What solution do you propose? Take away the right of association from one group of people to enable another group?

That seems strange to me. If you allow the government to create a precedent where you can restrict the rights of anyone, then you can restrict the rights of everyone.

That idea makes me very uncomfortable.

1 comments

What you are saying is word for word the libertarian argument against the civil rights act ("if we have to bake a cake for gay weddings, what if wants a cake for their child bride!"). I happen to disagree with it as it applies in the real world
This argument seems to intentionally ignore that the conservative-led decision in Masterpiece Cakeshop, Ltd. v.
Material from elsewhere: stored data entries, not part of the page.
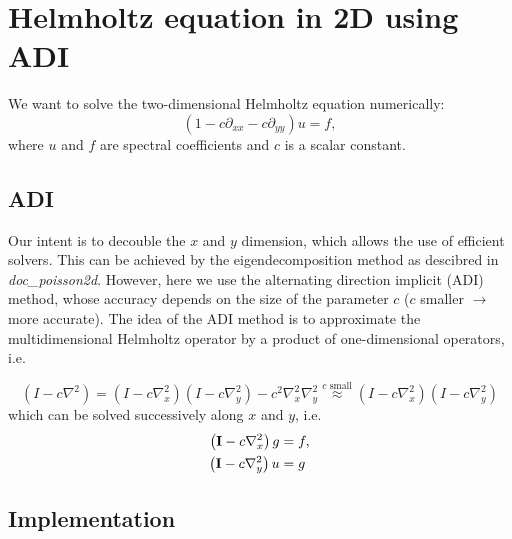 \documentclass[10pt,a4paper]{article}
\begin{document}
\section*{Helmholtz equation in 2D using ADI}
We want to solve the two-dimensional Helmholtz equation numerically:
\begin{equation}
(1  - c \partial_{xx} - c \partial_{yy}) u = f,
\end{equation}
where $u$ and $f$ are spectral coefficients and $c$ is a scalar constant. 

\subsection*{ADI}
Our intent is to decouble the $x$ and $y$ dimension, which allows the use of efficient solvers. This can be achieved by the eigendecomposition method as descibred in \textit{doc\_poisson2d}. However, here we use the alternating direction implicit (ADI) method, whose accuracy depends on the size of the parameter $c$ ($c$ smaller $\rightarrow$ more accurate). The idea of the ADI method is to approximate the multidimensional Helmholtz operator by a product of one-dimensional operators, i.e. 

\begin{equation}
    \left(I - c\nabla^2\right) = \left( I - c\nabla^2_{x} \right) \left( I - c\nabla^2_{y} \right) - c^2\nabla^2_x \nabla^2_y \stackrel{c \text{ small}}{\approx} \left( I - c\nabla^2_{x} \right) \left( I - c\nabla^2_{y} \right)
    \label{eq:2}
\end{equation}
which can be solved successively along $x$ and $y$, i.e.
\begin{align}
     \left( \mathbf{I} - c\nabla^2_{x} \right) g &= f, \notag\\
     \left( \mathbf{I} - c\nabla^2_{y} \right) u &= g
     \label{eq:3}
\end{align}

\subsection*{Implementation}
\end{document}
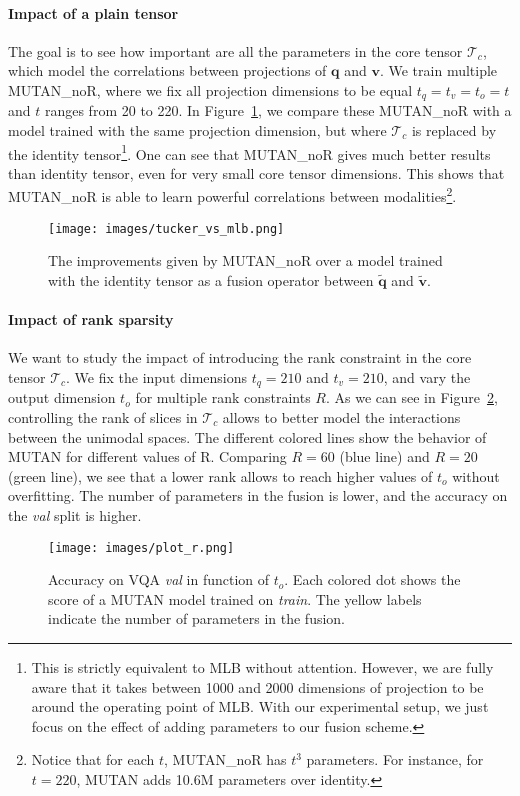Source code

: \documentclass[10pt,twocolumn,letterpaper]{article}
\newcommand{\tens}[1]{
\bm{\mathcal{#1}}
}
\newcommand{\q}{\mathbf{q}}
\newcommand{\vv}{\mathbf{v}}
\newcommand{\tq}{\mathbf{\tilde{q}}}
\newcommand{\tv}{\mathbf{\tilde{v}}}
\begin{document}
\paragraph{Impact of a plain tensor}
The goal is to see how important are all the parameters in the core tensor $\tens{T}_c$, which  model the correlations between projections of $\q$ and $\vv$. We train multiple MUTAN\_noR, where we fix all projection dimensions to be equal $t_q = t_v = t_o = t$ and $t$ ranges from 20 to 220. In Figure~\ref{tucker_vs_mlb}, we compare these MUTAN\_noR with a model trained with the same projection dimension, but where $\tens{T}_c$ is replaced by the 
identity tensor\footnote{This is strictly equivalent to MLB \cite{Kim2017} without attention. However, we are fully aware that it takes between 1000 and 2000 dimensions of projection to be around the operating point of MLB. With our experimental setup, we just focus on the effect of adding parameters to our fusion scheme.}. One can see that MUTAN\_noR gives much better results than identity tensor, even for very small core tensor dimensions. This shows that MUTAN\_noR is able to learn powerful correlations between modalities\footnote{Notice that for each $t$, MUTAN\_noR has $t^3$ parameters. For instance, for $t=220$, MUTAN adds 10.6M parameters over identity.}.
\begin{figure}
\texttt{[image: images/tucker\_vs\_mlb.png]}
\caption{\label{tucker_vs_mlb} The improvements given by MUTAN\_noR over a model trained with the identity tensor as a fusion operator between $\tq$ and $\tv$.}
\end{figure}
\vspace{-0.3cm}
\paragraph{Impact of rank sparsity}
We want to study the impact of introducing the rank constraint in the core tensor $\tens{T}_c$. We fix the input dimensions $t_q = 210$ and $t_v = 210$, and vary the output dimension $t_o$ for multiple rank constraints $R$. As we can see in Figure~\ref{plot:r}, controlling the rank of slices in $\tens{T}_c$ allows to better model the interactions between the unimodal spaces. The different colored lines show the behavior of MUTAN for different values of R. Comparing $R=60$ (blue line) and $R=20$ (green line), we see that a lower rank allows to reach higher values of $t_o$ without overfitting. The number of parameters in the fusion is lower, and the accuracy on the \textit{val} split is higher. 
\begin{figure}
 \texttt{[image: images/plot\_r.png]}
\caption{\label{plot:r} Accuracy on VQA \textit{val} in function of $t_o$. Each colored dot shows the score of a MUTAN model trained on \textit{train}. The yellow labels indicate the number of parameters in the fusion.}
\end{figure}
\vspace{-0.3cm}
\end{document}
Colorado Civil Rights Commission ruled in favor of the bakery.
>What you are saying is word for word the libertarian argument against the civil rights act ("if we have to bake a cake for gay weddings, what if wants a cake for their child bride!"). I happen to disagree with it as it applies in the real world

No. I'm not. Please don't put words in my mouth.
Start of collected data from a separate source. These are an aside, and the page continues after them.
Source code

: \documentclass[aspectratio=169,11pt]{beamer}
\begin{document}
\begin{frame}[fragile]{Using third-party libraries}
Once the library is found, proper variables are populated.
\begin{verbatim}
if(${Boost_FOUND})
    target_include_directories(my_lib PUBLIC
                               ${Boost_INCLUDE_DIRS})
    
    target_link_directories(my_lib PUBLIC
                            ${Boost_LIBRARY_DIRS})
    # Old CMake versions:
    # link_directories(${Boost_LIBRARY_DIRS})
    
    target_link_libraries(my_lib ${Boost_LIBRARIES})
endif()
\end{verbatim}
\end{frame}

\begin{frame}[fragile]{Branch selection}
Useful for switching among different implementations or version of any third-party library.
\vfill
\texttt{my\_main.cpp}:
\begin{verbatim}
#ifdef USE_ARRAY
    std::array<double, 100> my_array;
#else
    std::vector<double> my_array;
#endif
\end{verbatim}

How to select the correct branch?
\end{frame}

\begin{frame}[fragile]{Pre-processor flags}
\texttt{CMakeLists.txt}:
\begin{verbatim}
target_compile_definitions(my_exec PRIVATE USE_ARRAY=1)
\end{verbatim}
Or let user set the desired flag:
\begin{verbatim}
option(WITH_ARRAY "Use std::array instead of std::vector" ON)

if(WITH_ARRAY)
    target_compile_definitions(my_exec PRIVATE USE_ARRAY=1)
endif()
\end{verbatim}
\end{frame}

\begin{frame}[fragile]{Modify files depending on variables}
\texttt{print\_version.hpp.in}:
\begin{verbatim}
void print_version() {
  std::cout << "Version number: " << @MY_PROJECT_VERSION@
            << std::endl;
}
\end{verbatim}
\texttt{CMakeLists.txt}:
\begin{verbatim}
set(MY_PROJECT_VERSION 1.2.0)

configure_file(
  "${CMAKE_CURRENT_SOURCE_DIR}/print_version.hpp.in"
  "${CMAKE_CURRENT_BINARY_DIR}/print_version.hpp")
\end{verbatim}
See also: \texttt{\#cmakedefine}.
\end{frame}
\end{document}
I'll try to boil it down to as few words as possible:

If the government can take away your rights, then they can take away mine too. I don't support that and will defend your rights as vigorously as my own, whether I agree with you or not.

As for the example you give, bakers don't have to bake a cake for gay weddings.

again I'm not making a legal argument but a moral one.

>If the government can take away your rights, then they can take away mine too. I don't support that and will defend your rights as vigorously as my own, whether I agree with you or not.

This applies to Stipe and Paypal too. They can arbitrarily prevent anyone from operating an online business. The libertarian view that you should care more about their right to do that than individuals who will lose their livelihoods with no recourse, is something I'll never understand and we'll never come to agreement on.

>The libertarian view that you should care more about their right to do that than individuals who will lose their livelihoods with no recourse, is something I'll never understand and we'll never come to agreement on.

I'm not sure why you bring that up, since that's not a position that I've advocated, nor is it one that I support.

I find your repeated strawman[0] arguments quite tiresome.